YOUR GOAL: Would you return the lines that run from the start of the data below to the line with "xnet is a python-based", both included, exactly as written and without pictures?

TASK INPUTS:

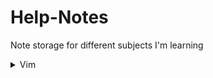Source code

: # Help-Notes
Note storage for different subjects I'm learning 

<details>

<summary markdown="span">Vim</summary>

test text [help](./Vim/index.md)

</details>
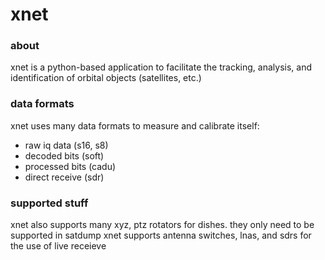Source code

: # xnet

### about

xnet is a python-based application to facilitate the tracking, analysis, and identification of orbital objects (satellites, etc.)


### data formats

xnet uses many data formats to measure and calibrate itself:

- raw iq data (s16, s8)
- decoded bits (soft)
- processed bits (cadu)
- direct receive (sdr)

### supported stuff

xnet also supports many xyz, ptz rotators for dishes. they only need to be supported in satdump
xnet supports antenna switches, lnas, and sdrs for the use of live receieve

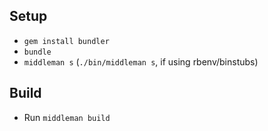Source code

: ## Setup

- `gem install bundler`
- `bundle`
- `middleman s` (`./bin/middleman s`, if using rbenv/binstubs)

## Build

- Run `middleman build`
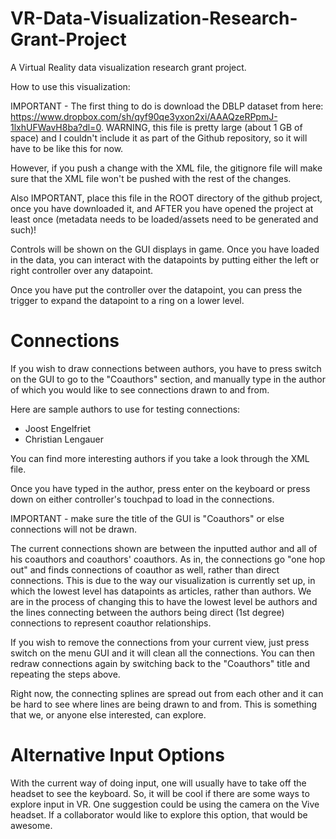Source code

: # VR-Data-Visualization-Research-Grant-Project
A Virtual Reality data visualization research grant project.

How to use this visualization: 

IMPORTANT - The first thing to do is download the DBLP dataset from here: https://www.dropbox.com/sh/qyf90qe3yxon2xi/AAAQzeRPpmJ-1lxhUFWavH8ba?dl=0.
WARNING, this file is pretty large (about 1 GB of space) and I couldn't
include it as part of the Github repository, so it will have to be like this for now.

However, if you push a change with the XML file, the gitignore file will make sure that
the XML file won't be pushed with the rest of the changes. 

Also IMPORTANT, place this file in the ROOT directory of the github project, once you have downloaded it, and AFTER
you have opened the project at least once (metadata needs to be loaded/assets need to be generated and such)!

Controls will be shown on the GUI displays in game.
Once you have loaded in the data, you can interact with the datapoints
by putting either the left or right controller over any datapoint. 

Once you have put the controller over the datapoint, you can press the
trigger to expand the datapoint to a ring on a lower level.

# Connections
If you wish to draw connections between authors, you have to press switch on the GUI to go to the "Coauthors" 
section, and manually type in the author of which you would like to see connections drawn to and from.

Here are sample authors to use for testing connections:
- Joost Engelfriet
- Christian Lengauer

You can find more interesting authors if you take a look through the XML file.

Once you have typed in the author, press enter on the keyboard or press down on either controller's touchpad to load in the connections.

IMPORTANT - make sure the title of the GUI is "Coauthors" or else connections will not be drawn.

The current connections shown are between the inputted author and all of his coauthors and coauthors' coauthors. As in,
the connections go "one hop out" and finds connections of coauthor as well, rather than direct connections. This is due to the way our 
visualization is currently set up, in which the lowest level has datapoints as articles, rather
than authors. We are in the process of changing this to have the lowest level be authors and the lines connecting between 
the authors being direct (1st degree) connections to represent coauthor relationships.

If you wish to remove the connections from your current view, just press switch on the menu GUI and it will clean all the connections. You can then redraw connections again by switching back to the "Coauthors" title and repeating the steps above.

Right now, the connecting splines are spread out from each other and it can be hard to see where lines are being drawn to and from. This is something that we, or anyone else interested, can explore.

# Alternative Input Options
With the current way of doing input, one will usually have to take off the headset to see the keyboard. So, it will be cool if there are some ways to explore input in VR. One suggestion could be using the camera on the Vive headset. If a collaborator would like to explore this option, that would be awesome.

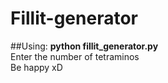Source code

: # Fillit-generator

##Using: 
**python fillit_generator.py**  
Enter the number of tetraminos  
Be happy xD
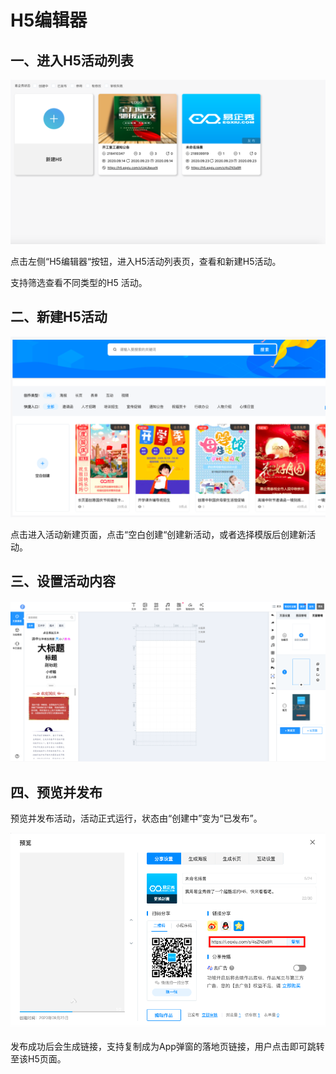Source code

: # H5编辑器

## 一、进入H5活动列表

![&#x7B2C;&#x4E00;&#x6B65;&#xFF1A;&#x8FDB;&#x5165;H5&#x6D3B;&#x52A8;&#x5217;&#x8868;](../../../.gitbook/assets/h5-bian-ji-qi-.png)

点击左侧“H5编辑器“按钮，进入H5活动列表页，查看和新建H5活动。

支持筛选查看不同类型的H5 活动。

## 二、新建H5活动

![&#x7B2C;&#x4E8C;&#x6B65;&#xFF1A;&#x65B0;&#x5EFA;H5&#x6D3B;&#x52A8;](../../../.gitbook/assets/h5-xin-jian-.png)

点击进入活动新建页面，点击“空白创建“创建新活动，或者选择模版后创建新活动。

## 三、设置活动内容

![&#x7B2C;&#x4E09;&#x6B65;&#xFF1A;&#x8BBE;&#x7F6E;&#x6D3B;&#x52A8;&#x5185;&#x5BB9;](../../../.gitbook/assets/h5-nei-rong-.png)

## 四、预览并发布

预览并发布活动，活动正式运行，状态由“创建中”变为“已发布”。

![](../../../.gitbook/assets/h5-fen-xiang-.png)

发布成功后会生成链接，支持复制成为App弹窗的落地页链接，用户点击即可跳转至该H5页面。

PROBLEM SOLUTION:
Source code

: # Help-Notes
Note storage for different subjects I'm learning 

<details>

<summary markdown="span">Vim</summary>

test text [help](./Vim/index.md)

</details>
Source code

: # xnet

### about

xnet is a python-based application to facilitate the tracking, analysis, and identification of orbital objects (satellites, etc.)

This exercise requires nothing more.